I did not have my first seizure until I was forty-four years old. It was all related to the AVM(Arteriovenous Malformation) that I had in my brain. After the craniotomy to remove the AVM, I thought the seizures should have stopped. Mine did not, the seizures have continued. I am now on two anti-seizure medications and I was so happy because I finally went six months seizure free over this two year ordeal. That meant I could drive again. In the last two years, I have driven for about six months of that time. During those six months I really should not have been driving for about four of those months. At the time though, I just really did not get it. I was being unsafe and no one gave me that information.

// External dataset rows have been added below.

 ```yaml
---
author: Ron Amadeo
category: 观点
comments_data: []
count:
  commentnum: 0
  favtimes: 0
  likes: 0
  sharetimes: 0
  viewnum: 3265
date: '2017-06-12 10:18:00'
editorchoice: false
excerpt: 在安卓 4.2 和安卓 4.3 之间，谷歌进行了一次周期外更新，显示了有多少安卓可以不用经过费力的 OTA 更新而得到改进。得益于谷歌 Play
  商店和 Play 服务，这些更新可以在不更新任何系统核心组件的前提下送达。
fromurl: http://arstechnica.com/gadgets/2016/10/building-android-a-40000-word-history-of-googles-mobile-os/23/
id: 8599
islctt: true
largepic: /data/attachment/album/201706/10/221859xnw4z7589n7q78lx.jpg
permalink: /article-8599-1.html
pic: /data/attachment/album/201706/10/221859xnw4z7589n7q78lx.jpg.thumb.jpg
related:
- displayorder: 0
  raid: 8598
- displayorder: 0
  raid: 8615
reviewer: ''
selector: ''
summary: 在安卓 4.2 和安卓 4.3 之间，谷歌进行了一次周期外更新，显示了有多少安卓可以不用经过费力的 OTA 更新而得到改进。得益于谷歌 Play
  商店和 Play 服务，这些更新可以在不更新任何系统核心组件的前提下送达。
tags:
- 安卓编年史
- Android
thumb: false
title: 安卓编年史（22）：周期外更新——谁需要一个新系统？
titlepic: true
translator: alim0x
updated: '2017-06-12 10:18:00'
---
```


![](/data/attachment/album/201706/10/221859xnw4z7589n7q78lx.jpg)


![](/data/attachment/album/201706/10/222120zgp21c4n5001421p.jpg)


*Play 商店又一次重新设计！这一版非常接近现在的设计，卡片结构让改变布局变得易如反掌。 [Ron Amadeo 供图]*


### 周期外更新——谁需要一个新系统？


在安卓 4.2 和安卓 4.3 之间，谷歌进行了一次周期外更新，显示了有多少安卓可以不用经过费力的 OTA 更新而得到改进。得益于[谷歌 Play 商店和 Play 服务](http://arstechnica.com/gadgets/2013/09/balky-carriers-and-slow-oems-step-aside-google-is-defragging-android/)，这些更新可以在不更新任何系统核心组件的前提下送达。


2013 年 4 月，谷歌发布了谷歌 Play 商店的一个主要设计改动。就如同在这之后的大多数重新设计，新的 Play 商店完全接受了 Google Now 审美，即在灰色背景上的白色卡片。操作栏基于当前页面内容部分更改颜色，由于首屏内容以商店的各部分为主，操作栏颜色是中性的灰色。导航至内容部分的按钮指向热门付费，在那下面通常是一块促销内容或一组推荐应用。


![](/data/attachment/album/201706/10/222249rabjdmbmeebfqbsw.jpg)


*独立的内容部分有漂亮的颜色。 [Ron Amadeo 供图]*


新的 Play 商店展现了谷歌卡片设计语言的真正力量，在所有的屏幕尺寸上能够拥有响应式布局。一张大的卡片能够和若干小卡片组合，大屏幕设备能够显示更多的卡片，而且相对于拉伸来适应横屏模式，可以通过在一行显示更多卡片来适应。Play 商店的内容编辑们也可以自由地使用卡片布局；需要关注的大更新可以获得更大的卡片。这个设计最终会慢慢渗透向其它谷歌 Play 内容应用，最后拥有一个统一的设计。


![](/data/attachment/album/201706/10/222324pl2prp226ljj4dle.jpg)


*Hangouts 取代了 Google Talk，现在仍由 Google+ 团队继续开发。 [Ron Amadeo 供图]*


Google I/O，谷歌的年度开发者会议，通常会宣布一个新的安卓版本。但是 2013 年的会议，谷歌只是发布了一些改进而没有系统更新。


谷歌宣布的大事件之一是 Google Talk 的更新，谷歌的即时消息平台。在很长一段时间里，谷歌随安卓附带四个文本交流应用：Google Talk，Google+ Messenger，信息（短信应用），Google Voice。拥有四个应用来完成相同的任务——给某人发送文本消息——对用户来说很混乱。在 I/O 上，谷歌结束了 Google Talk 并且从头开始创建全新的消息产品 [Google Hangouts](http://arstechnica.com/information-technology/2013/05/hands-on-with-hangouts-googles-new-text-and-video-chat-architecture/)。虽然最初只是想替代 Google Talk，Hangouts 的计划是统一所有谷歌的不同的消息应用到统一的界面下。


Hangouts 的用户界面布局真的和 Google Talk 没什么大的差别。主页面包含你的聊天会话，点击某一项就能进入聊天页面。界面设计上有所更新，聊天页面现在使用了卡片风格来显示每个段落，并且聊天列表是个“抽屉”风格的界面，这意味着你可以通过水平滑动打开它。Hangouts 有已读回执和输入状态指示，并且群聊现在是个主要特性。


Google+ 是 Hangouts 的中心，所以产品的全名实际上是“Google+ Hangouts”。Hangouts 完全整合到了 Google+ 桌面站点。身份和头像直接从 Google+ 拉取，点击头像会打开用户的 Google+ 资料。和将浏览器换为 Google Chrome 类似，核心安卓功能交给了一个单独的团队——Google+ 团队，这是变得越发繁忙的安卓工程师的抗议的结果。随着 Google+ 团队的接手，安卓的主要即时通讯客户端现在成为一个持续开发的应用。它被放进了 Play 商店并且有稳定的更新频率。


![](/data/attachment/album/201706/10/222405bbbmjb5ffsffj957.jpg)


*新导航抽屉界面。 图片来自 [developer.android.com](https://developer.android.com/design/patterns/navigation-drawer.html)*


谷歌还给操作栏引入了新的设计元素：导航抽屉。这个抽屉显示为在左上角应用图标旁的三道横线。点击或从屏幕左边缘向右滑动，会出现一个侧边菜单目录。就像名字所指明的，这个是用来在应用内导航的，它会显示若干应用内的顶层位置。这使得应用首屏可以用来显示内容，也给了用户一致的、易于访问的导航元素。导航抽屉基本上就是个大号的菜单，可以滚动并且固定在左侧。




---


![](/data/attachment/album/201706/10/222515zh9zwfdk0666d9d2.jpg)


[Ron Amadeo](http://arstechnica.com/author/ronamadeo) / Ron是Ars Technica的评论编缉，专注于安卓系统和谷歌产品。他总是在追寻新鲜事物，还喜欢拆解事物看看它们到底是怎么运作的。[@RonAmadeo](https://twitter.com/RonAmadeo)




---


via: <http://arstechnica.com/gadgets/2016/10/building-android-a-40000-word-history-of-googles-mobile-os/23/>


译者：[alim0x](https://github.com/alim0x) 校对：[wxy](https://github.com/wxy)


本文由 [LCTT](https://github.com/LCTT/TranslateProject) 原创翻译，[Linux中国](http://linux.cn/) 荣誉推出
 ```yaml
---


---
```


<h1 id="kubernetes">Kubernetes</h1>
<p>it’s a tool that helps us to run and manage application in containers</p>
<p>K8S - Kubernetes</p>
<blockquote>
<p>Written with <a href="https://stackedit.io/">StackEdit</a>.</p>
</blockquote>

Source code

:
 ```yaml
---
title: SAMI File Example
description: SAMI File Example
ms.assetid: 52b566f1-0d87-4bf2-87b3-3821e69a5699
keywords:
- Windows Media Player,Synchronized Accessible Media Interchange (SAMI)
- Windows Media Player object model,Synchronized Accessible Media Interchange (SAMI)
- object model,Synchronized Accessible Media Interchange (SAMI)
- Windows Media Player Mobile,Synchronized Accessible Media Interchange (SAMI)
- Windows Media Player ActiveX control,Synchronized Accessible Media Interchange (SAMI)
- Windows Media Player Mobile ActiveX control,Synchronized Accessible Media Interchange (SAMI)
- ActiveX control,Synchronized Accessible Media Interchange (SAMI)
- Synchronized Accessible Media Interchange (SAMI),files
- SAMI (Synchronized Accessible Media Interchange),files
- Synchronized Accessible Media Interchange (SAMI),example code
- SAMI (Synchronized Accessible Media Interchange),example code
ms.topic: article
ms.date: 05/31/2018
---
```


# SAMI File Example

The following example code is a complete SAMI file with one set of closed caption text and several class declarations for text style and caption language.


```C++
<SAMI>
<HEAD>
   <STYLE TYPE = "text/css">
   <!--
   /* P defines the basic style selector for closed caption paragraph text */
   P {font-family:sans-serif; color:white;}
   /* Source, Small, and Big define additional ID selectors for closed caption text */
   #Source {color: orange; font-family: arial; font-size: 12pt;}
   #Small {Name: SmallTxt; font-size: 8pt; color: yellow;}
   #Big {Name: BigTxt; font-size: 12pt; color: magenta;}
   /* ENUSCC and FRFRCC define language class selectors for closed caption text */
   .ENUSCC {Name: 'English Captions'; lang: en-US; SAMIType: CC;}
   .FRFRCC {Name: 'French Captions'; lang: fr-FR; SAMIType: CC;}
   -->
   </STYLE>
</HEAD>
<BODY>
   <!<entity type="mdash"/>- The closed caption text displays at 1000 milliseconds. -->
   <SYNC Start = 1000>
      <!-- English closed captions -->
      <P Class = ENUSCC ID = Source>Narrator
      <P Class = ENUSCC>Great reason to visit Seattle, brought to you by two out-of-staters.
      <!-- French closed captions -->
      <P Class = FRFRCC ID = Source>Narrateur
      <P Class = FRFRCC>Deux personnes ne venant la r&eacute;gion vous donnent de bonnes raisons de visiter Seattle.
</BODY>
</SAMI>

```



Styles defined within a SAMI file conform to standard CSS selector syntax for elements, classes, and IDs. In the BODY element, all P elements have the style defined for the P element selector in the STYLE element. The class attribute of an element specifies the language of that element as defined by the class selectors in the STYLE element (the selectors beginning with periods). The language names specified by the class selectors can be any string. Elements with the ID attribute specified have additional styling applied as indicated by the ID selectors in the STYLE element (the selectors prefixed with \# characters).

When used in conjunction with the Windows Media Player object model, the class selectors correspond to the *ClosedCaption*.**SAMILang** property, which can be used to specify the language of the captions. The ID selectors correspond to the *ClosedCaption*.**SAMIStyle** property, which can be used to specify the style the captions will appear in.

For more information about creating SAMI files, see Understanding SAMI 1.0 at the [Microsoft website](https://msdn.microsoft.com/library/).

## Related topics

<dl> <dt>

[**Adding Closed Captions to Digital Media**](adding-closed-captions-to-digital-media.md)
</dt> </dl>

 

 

I went almost a full year and finally hit my six months seizure free mark and I started driving almost a month ago. It meant everything to me to have that freedom again.

I have mentioned that I live in a very rural area, this means no public transportation. I live twenty miles away from my job. My son lives in a small town six miles from my town. Even my close family live in another town twelve miles away from me. So, the need to go anywhere requires a ride. The fact that I was able to get in my car and drive to work was amazing. My son invited me over to his apartment for supper and I was able to go, by myself. I have had three amazing weeks. Maybe things were going too well and someone decided I needed to be put back in my place. I will still never understand what I have done wrong in my life, but I probably had a minor seizure at work this week.

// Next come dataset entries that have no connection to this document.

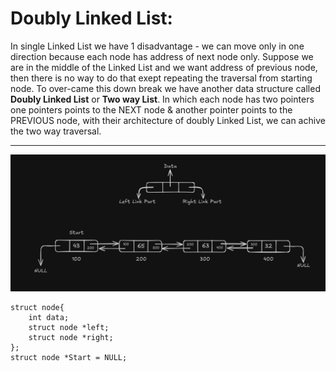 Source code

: # Doubly Linked List:

In single Linked List we have 1 disadvantage - we can move only in one direction because each node has address of next node only. Suppose we are in the middle of the Linked List and we want address of previous node, then there is no way to do that exept repeating the traversal from starting node.
To over-came this down break we have another data structure called **Doubly Linked List** or **Two way List**. In which each node has two pointers one pointers points to the NEXT node & another pointer points to the PREVIOUS node, with their architecture of doubly Linked List, we can achive the two way traversal.

--- 
![Doubly_Linked_list_structure](Doubly_Linked_list_structure.png.png)
```
struct node{
    int data;
    struct node *left;
    struct node *right;
};
struct node *Start = NULL;
```
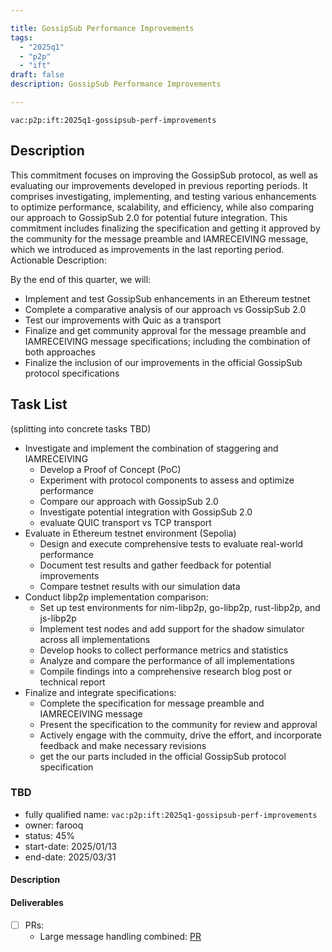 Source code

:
 ```yaml
---

title: GossipSub Performance Improvements
tags:
  - "2025q1"
  - "p2p"
  - "ift"
draft: false
description: GossipSub Performance Improvements

---
```


`vac:p2p:ift:2025q1-gossipsub-perf-improvements`

## Description

This commitment focuses on improving the GossipSub protocol, as well as evaluating our improvements developed in previous reporting periods.
It comprises investigating, implementing, and testing various enhancements to optimize performance, scalability, and efficiency, while also comparing our approach to GossipSub 2.0 for potential future integration. This commitment includes finalizing the specification and getting it approved by the community for the message preamble and IAMRECEIVING message, which we introduced as improvements in the last reporting period. Actionable Description:

By the end of this quarter, we will:

*  Implement and test GossipSub enhancements in an Ethereum testnet
*  Complete a comparative analysis of our approach vs GossipSub 2.0
*  Test our improvements with Quic as a transport
*  Finalize and get community approval for the message preamble and IAMRECEIVING message specifications; including the combination of both approaches
*  Finalize the inclusion of our improvements in the official GossipSub protocol specifications

## Task List

(splitting into concrete tasks TBD)

* Investigate and implement the combination of staggering and IAMRECEIVING
  - Develop a Proof of Concept (PoC)
  - Experiment with protocol components to assess and optimize performance
  - Compare our approach with GossipSub 2.0
  - Investigate potential integration with GossipSub 2.0
  - evaluate QUIC transport vs TCP transport
* Evaluate in Ethereum testnet environment (Sepolia)
  - Design and execute comprehensive tests to evaluate real-world performance
  - Document test results and gather feedback for potential improvements
  - Compare testnet results with our simulation data
* Conduct libp2p implementation comparison:
  - Set up test environments for nim-libp2p, go-libp2p, rust-libp2p, and js-libp2p
  - Implement test nodes and add support for the shadow simulator across all implementations
  - Develop hooks to collect performance metrics and statistics
  - Analyze and compare the performance of all implementations
  - Compile findings into a comprehensive research blog post or technical report
* Finalize and integrate specifications:
  - Complete the specification for message preamble and IAMRECEIVING message
  - Present the specification to the community for review and approval
  - Actively engage with the commuity, drive the effort, and incorporate feedback and make necessary revisions
  - get the our parts included in the official GossipSub protocol specification

### TBD

* fully qualified name: `vac:p2p:ift:2025q1-gossipsub-perf-improvements`
* owner: farooq
* status: 45%
* start-date: 2025/01/13
* end-date: 2025/03/31

#### Description

#### Deliverables
- [ ] PRs:
  - Large message handling combined: [PR](https://github.com/vacp2p/nim-libp2p/pull/1234)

I left a message with my neurologist, who is three hours away from me. I had not heard back for a few days until I received a message from his nurse. He was out of the office for the week, but my message was forwarded to another neurologist. Their response was that their concern was it sounded like I may have had a seizure. Their advice was to up the dosage on one of my anti-seizure medications and of course, do not drive until I am six months seizure free. I was in tears. I could not do that again. I think my mind was not in the right place. I called my son. Probably not the smartest thing to do because most of the things coming out of my mouth sounded like I was ready to end things. Maybe that was why I called him. I knew he would help me calm down. I do not want to end, it just felt pointless. I just want to be more like who I used to be.

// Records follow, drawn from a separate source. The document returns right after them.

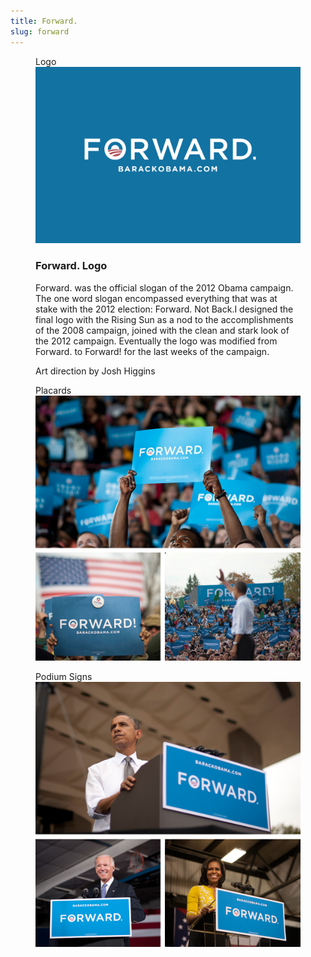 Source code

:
 ```yaml
---
title: Forward.
slug: forward
---
```


<figure>
    <figcaption>Logo</figcaption>
    <img src="img/forward/logo/forward-logo.jpg" alt="Art Direction: Josh Higgins" />
    <article>
    <h3>Forward. Logo</h3>
    <p>Forward. was the official slogan of the 2012 Obama campaign. The one word slogan encompassed everything that was at stake with the 2012 election: Forward. Not Back.I designed the final logo with the Rising Sun as a nod to the accomplishments of the 2008 campaign, joined with the clean and stark look of the 2012 campaign. Eventually the logo was modified from Forward. to Forward! for the last weeks of the campaign.</p>
    <p>Art direction by Josh Higgins</p>
    </article>
</figure>
<figure>
    <figcaption>Placards</figcaption>
    <img src="img/forward/placards/forward-placards.jpg" alt="" />
</figure>
<figure>
    <figcaption>Podium Signs</figcaption>
    <img src="img/forward/podium-signs/forward-podiumsigns.jpg" alt="" />
</figure>
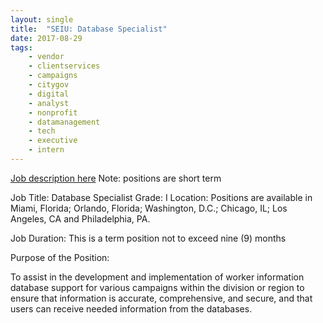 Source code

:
 ```yaml
---
layout: single
title:  "SEIU: Database Specialist"
date: 2017-08-29
tags: 
    - vendor
    - clientservices
    - campaigns
    - citygov
    - digital
    - analyst
    - nonprofit
    - datamanagement
    - tech
    - executive
    - intern
---
```


[Job description here](https://careers-seiu.icims.com/jobs/2410/database-specialist/job?mode=view&mobile=false&width=783&height=500&bga=true&needsRedirect=false&jan1offset=-300&jun1offset=-240)
Note: positions are short term

Job Title:   Database Specialist                                                   Grade:  I
Location:   Positions are available in Miami, Florida; Orlando, Florida; Washington, D.C.; Chicago, IL; Los Angeles, CA and Philadelphia, PA.
 
Job Duration: This is a term position not to exceed nine (9) months
 
 Purpose of the Position:
 
To assist in the development and implementation of worker information database support for various campaigns within the division or region to ensure that information is accurate, comprehensive, and secure, and that users can receive needed information from the databases.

I took his advice and sent a message back to the nurse. I would prefer to talk to my neurologist when he got back. I am sure he will tell me the same advice, but at least I will hear it from someone that knows my history. I want to ask questions and make the decision with someone that I feel wants to help me rather than just throw more medication my way and hope it sticks. Did I really have a seizure this time? I do not know and that was my reason for contacting my neurologist after it happened. My AVM was on the left side of my head, so I had my brain surgery on that side. My sinuses are flaring up on that side. I have a couple bad teeth that I am trying to have worked on, also on the left side of my head. The odd sensation I was having was on that side of my head. Am I in denial about a seizure? Maybe, but I want to know before I just go the route of more medication and stop driving again.

Epilepsy for me is so frustrating. It happened so late in my life that I never even gave it a thought. It was something that was never really explained, until I asked. I always want to know what is wrong with me, but I should not have to ask. That information should be given. Doctors deal with a lot on a daily basis so I am sure they assume patients understand what is going on with their bodies, but they should be able to offer information or support groups. The word Epilepsy never came up until I asked them what to call my seizures. Am I just that dumb, I never thought I was. I am tired of the fear of having yet another seizure. I am tired of waiting six months to have a life and then have it taken away, yet again. I want to know more about Epilepsy so I can figure out how to live again.